Instructions for the task: For each line below that includes the string "JavaScript", show the whole line.

Plain-text document sources:

==============================

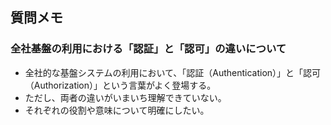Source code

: ## 質問メモ

### 全社基盤の利用における「認証」と「認可」の違いについて

- 全社的な基盤システムの利用において、「認証（Authentication）」と「認可（Authorization）」という言葉がよく登場する。
- ただし、両者の違いがいまいち理解できていない。
- それぞれの役割や意味について明確にしたい。
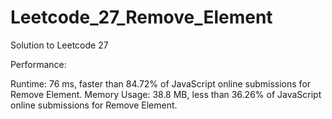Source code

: # Leetcode_27_Remove_Element
Solution to Leetcode 27

Performance:

Runtime: 76 ms, faster than 84.72% of JavaScript online submissions for Remove Element.
Memory Usage: 38.8 MB, less than 36.26% of JavaScript online submissions for Remove Element.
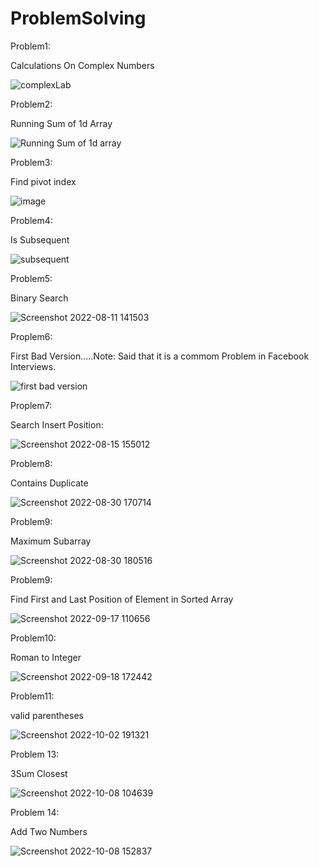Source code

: # ProblemSolving

Problem1:

Calculations On Complex Numbers

![complexLab](https://user-images.githubusercontent.com/59229510/180614913-824e1b2c-f6f8-4983-b595-8aec14030abc.jpg)


Problem2:

 Running Sum of 1d Array
 
 ![Running Sum of 1d array](https://user-images.githubusercontent.com/59229510/181039473-c1121af4-6d11-4747-95bc-723bd418c1c5.jpg)
 
 Problem3:
 
 Find pivot index
 
 ![image](https://user-images.githubusercontent.com/59229510/181049153-d8b5aa81-c550-4069-b720-31725ce3e8ed.png)
 
 Problem4:
 
 Is Subsequent
 
 ![subsequent](https://user-images.githubusercontent.com/59229510/182034165-0dc5b4e5-a53e-4673-9e26-c37c7707b083.jpg)
 
 Problem5:
 
 Binary Search
 
 ![Screenshot 2022-08-11 141503](https://user-images.githubusercontent.com/59229510/184131086-664e68c1-66ed-4635-af8b-8ea8af88ec77.jpg)
 
 Proplem6:
 
 First Bad Version.....Note: Said that it is a commom Problem in Facebook Interviews.
 
 ![first bad version](https://user-images.githubusercontent.com/59229510/184500025-9e099d75-690b-42cd-8fc3-39c50f5f66fa.jpg)
 
 Proplem7:
 
 Search Insert Position:
 
 ![Screenshot 2022-08-15 155012](https://user-images.githubusercontent.com/59229510/184648043-b1da72eb-88e1-4cef-a8e4-e0b92a232c4c.jpg)

 Problem8:
 
 Contains Duplicate
 
 ![Screenshot 2022-08-30 170714](https://user-images.githubusercontent.com/59229510/187474170-36ca7875-a0e4-4d16-83a9-ec7a0ae10fbd.jpg)
 
 
 Problem9:
 
 Maximum Subarray
 
 ![Screenshot 2022-08-30 180516](https://user-images.githubusercontent.com/59229510/187486245-a26521b4-928b-4ae2-90c6-806b42b710ad.jpg)
 
 
 Problem9:
 
 Find First and Last Position of Element in Sorted Array
 
 ![Screenshot 2022-09-17 110656](https://user-images.githubusercontent.com/59229510/190849307-452ecb02-eb63-4d25-858d-38b965da4e25.jpg)
 
 
Problem10:
 
 Roman to Integer
 
 ![Screenshot 2022-09-18 172442](https://user-images.githubusercontent.com/59229510/190914856-8ca08dd0-2776-41db-94b9-265ac9f19a9c.jpg)
 
Problem11:

valid parentheses

![Screenshot 2022-10-02 191321](https://user-images.githubusercontent.com/59229510/193467102-82d36e00-419d-4fa5-9d6b-d5f158c797af.jpg)
 
 Problem 13:
 
 3Sum Closest
 
 ![Screenshot 2022-10-08 104639](https://user-images.githubusercontent.com/59229510/194698759-b2cacbf0-eec3-43d7-a098-2217904ed552.jpg)


 Problem 14:
 
 Add Two Numbers
 
![Screenshot 2022-10-08 152837](https://user-images.githubusercontent.com/59229510/194710004-c79e0443-b47b-4765-9ca8-01e00f2ff285.jpg)
 


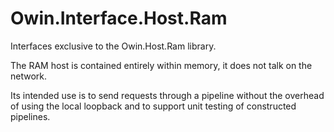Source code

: ﻿# Owin.Interface.Host.Ram

Interfaces exclusive to the Owin.Host.Ram library.

The RAM host is contained entirely within memory, it does not talk on
the network.

Its intended use is to send requests through a pipeline without the
overhead of using the local loopback and to support unit testing of
constructed pipelines.
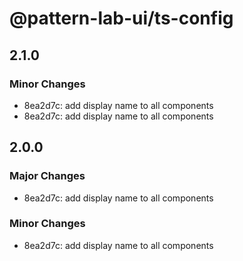 # @pattern-lab-ui/ts-config

## 2.1.0

### Minor Changes

- 8ea2d7c: add display name to all components
- 8ea2d7c: add display name to all components

## 2.0.0

### Major Changes

- 8ea2d7c: add display name to all components

### Minor Changes

- 8ea2d7c: add display name to all components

==============================

Answer:
Runtime: 76 ms, faster than 84.72% of JavaScript online submissions for Remove Element.
Memory Usage: 38.8 MB, less than 36.26% of JavaScript online submissions for Remove Element.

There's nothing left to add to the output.